The PM wasn’t for turning; the banks weren’t bluffing. Just before 7am on Monday, the company whose forebears re-fronted Buckingham Palace in 1850, invented Tarmacadam in 1901, helped bore the Channel Tunnel at the end of the last century and last year served up 32,000 school dinners was no more. I’m told by an insolvency practitioner that the choice of the almost-unheard-of first step of compulsory liquidation, rather than the administration, expected as a worst case, “suggests there is little if anything of value to be saved”.
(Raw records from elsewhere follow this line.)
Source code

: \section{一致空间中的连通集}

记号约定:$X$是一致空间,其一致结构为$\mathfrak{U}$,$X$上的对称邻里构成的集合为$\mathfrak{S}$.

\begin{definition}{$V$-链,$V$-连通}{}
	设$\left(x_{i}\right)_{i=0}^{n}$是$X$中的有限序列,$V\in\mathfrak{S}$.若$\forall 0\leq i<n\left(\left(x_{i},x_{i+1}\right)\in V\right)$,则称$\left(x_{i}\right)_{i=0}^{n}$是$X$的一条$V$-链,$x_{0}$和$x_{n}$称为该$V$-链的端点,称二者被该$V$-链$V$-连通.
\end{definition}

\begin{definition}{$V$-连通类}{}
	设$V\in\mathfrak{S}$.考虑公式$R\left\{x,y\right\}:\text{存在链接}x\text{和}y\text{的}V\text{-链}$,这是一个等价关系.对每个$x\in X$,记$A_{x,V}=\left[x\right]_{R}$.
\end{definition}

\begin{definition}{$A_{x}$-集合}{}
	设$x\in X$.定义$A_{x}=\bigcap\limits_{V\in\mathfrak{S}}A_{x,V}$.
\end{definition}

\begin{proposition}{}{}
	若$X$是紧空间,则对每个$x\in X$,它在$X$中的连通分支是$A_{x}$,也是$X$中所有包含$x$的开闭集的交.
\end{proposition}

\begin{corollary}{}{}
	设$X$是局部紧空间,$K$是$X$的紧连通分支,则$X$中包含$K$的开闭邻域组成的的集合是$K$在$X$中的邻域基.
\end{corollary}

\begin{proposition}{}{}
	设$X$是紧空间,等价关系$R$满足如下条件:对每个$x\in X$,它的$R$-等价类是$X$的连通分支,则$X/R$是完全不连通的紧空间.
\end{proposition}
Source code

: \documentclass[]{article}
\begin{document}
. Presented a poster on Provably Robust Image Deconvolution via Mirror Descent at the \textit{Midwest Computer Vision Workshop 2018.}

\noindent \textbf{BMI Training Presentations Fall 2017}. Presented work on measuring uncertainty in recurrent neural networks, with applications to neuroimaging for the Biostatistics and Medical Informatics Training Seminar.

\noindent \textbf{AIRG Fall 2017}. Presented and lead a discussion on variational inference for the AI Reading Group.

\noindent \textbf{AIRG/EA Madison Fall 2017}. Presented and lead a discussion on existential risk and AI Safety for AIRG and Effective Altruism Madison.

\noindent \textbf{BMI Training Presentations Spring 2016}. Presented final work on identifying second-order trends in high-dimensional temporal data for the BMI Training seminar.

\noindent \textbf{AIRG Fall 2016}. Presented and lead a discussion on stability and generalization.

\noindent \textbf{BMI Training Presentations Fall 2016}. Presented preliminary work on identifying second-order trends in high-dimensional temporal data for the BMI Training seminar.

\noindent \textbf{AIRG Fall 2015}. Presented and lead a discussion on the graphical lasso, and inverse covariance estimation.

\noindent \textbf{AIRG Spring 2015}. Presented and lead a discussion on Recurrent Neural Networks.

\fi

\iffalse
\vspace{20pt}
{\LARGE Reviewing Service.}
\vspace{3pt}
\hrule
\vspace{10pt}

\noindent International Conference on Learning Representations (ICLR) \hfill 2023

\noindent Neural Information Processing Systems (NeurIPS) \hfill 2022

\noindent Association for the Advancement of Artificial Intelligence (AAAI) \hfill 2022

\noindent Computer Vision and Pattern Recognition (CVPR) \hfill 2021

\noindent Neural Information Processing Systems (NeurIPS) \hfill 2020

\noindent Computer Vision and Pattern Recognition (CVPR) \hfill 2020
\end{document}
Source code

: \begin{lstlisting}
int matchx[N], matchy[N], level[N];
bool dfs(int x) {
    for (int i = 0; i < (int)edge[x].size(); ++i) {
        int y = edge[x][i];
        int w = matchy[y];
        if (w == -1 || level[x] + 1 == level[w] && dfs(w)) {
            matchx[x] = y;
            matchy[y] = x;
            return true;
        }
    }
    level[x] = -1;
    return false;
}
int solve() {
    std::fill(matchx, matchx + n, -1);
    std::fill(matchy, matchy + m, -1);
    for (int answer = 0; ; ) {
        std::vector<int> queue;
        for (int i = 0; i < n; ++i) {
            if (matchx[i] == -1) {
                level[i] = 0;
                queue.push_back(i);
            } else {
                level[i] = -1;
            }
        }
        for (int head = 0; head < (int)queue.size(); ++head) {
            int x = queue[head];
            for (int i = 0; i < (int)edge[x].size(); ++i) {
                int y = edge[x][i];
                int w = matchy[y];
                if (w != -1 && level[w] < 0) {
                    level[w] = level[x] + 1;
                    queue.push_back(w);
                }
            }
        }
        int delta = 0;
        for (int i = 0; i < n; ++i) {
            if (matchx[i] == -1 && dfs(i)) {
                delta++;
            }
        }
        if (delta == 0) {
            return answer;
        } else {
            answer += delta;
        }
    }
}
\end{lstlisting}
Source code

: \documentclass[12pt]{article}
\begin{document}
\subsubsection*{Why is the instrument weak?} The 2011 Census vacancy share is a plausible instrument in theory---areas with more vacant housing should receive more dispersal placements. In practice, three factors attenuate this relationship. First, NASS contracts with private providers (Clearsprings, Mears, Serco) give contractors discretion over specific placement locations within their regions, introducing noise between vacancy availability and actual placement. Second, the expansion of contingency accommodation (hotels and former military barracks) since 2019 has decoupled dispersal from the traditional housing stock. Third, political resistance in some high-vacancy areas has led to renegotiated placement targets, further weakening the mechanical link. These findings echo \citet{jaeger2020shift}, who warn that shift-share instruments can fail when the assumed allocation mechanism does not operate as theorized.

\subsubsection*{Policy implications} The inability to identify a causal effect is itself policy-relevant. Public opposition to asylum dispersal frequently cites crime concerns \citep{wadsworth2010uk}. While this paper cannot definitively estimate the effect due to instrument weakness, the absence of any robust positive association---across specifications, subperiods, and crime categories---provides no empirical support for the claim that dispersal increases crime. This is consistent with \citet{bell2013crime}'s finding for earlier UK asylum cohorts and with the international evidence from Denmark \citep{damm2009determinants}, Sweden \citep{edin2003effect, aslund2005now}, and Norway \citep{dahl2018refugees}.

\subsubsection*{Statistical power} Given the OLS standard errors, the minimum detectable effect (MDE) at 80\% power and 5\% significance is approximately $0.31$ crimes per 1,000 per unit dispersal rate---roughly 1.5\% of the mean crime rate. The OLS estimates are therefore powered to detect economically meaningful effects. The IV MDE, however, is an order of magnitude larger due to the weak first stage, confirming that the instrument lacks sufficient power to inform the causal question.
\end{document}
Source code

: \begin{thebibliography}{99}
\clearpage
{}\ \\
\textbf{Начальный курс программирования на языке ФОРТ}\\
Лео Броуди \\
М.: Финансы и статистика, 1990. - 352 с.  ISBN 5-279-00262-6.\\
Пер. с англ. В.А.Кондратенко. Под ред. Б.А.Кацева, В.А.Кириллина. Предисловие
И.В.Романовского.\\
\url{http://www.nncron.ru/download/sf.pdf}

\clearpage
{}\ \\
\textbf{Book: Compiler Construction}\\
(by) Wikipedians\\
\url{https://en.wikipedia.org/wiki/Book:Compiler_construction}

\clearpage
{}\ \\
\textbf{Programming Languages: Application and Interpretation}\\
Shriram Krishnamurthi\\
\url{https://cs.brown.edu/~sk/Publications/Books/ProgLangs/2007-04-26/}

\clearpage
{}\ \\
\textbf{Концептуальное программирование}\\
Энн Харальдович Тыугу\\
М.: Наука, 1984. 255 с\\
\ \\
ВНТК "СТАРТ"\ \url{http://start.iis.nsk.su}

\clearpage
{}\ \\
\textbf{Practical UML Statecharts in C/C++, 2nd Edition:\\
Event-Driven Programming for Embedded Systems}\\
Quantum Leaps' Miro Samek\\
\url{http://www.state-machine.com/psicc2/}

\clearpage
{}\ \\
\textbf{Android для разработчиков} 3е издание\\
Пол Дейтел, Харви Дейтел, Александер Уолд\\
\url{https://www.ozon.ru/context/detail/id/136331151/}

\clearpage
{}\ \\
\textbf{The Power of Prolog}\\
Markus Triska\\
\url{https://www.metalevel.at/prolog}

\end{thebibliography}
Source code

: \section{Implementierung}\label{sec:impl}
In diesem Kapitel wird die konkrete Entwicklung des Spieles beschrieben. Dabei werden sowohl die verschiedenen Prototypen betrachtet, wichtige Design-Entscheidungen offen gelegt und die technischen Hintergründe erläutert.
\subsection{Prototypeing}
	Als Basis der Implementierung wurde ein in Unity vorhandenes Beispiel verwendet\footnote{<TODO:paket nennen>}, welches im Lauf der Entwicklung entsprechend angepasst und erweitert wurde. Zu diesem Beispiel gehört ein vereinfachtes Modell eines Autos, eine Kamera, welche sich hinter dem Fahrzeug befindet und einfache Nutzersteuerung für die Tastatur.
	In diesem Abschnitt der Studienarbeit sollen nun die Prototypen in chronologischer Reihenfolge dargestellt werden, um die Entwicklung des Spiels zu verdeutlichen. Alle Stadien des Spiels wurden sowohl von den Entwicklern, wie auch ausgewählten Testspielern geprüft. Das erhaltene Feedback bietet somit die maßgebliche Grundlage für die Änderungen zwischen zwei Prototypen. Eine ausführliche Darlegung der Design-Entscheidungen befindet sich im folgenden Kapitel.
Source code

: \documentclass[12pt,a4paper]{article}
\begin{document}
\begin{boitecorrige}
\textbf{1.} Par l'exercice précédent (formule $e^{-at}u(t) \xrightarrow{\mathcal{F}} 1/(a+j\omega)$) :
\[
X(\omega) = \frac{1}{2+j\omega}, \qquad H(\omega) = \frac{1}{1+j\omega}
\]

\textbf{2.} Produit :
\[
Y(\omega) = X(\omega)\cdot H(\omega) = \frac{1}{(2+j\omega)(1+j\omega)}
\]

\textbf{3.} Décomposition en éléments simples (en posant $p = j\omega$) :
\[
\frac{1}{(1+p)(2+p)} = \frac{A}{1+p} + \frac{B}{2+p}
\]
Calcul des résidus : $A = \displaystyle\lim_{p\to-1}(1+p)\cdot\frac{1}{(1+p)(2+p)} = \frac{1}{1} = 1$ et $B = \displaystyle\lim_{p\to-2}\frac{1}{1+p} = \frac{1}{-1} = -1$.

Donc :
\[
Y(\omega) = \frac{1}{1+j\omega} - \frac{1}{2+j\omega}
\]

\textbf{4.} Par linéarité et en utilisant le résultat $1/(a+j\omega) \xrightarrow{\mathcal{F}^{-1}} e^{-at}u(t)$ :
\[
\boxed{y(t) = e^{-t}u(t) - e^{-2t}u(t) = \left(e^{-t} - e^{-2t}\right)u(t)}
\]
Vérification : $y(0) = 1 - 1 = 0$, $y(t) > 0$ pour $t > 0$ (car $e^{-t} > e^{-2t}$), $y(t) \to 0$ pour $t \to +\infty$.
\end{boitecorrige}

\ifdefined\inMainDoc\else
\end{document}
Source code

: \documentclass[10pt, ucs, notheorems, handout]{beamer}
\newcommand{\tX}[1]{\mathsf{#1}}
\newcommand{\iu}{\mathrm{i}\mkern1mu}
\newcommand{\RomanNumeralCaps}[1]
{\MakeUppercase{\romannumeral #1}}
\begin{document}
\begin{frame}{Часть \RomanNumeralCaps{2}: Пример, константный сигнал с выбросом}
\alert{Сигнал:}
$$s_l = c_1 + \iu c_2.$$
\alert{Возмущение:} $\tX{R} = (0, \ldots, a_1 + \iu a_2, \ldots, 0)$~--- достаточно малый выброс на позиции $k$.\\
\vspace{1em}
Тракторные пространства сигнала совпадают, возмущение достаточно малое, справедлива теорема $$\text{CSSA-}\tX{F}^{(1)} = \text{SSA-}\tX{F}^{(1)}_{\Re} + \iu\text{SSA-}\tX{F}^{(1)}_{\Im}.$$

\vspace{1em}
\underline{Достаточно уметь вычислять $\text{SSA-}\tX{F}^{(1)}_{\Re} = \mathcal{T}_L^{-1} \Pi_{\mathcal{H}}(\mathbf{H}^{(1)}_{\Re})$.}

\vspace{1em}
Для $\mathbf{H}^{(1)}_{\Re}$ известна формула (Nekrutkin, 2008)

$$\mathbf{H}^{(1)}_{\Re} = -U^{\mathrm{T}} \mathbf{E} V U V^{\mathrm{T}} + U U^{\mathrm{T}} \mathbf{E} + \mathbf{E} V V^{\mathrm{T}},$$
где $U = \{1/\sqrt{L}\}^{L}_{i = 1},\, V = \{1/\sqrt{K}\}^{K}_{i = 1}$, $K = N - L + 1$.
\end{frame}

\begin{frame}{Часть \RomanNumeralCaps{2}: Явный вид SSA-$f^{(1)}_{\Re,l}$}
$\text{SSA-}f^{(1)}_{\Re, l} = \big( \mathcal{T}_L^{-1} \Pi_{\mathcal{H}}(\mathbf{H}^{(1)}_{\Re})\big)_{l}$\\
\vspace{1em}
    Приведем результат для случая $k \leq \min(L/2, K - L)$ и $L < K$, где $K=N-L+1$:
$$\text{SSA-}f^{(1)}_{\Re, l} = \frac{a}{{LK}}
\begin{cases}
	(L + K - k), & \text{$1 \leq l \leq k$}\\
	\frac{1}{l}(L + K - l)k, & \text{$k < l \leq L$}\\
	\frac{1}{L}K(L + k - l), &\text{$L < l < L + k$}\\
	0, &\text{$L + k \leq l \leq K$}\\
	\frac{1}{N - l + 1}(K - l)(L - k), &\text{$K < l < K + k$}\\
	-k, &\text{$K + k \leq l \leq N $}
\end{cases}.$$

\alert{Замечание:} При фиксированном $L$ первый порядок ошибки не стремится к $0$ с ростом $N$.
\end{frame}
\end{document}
So what of the projects Carillion is building or facilities it is running? The latter is of more pressing importance to a government already on the back foot, having awarded construction contracts as the profit warnings stacked up last year. Pupils and prisoners will be fed; the light bulbs may take longer to fix. But services contracts will be transferred to rivals or taken in-house, albeit at prices more grounded in commercial reality.

Transferring building contracts will probably take longer and prove more tortuous. Again, public-facing activities should command more of the government’s attentions. The problem with stalled sites is that anything that hasn’t been nailed down tends to disappear into the ether in days, along with otherwise-employable site management and the more solvent subcontractors.

With something of an overheated market in the north, the disruption may be especially acute and costly

A major chunk of Carillion’s output was in large-scale civil engineering-y work with modest exposure to office and residential work, certainly in London, so little risk of disruption there. It’s a different picture in the north, particularly Manchester. According to constructionenquirer.com, Carillion was working on the £75m Angel Gardens build-to-rent scheme for Moda and a similarly valued student halls for the University of Manchester. It was also a key partner on the Manchester City Airport commercial development. With something of an overheated market up there, the disruption may be especially acute and costly.

The aftershocks across the construction industry will probably go on longer if those subcontractors that have been just-about-managing so far succumb. There are hundreds of them and sadly, they’re some way down the pecking order. But they work for other clients; if they go under, delays, cost and penalties should spiral. This is the biggest collapse in UK construction history; it’s going to take a long time to clear up the mess.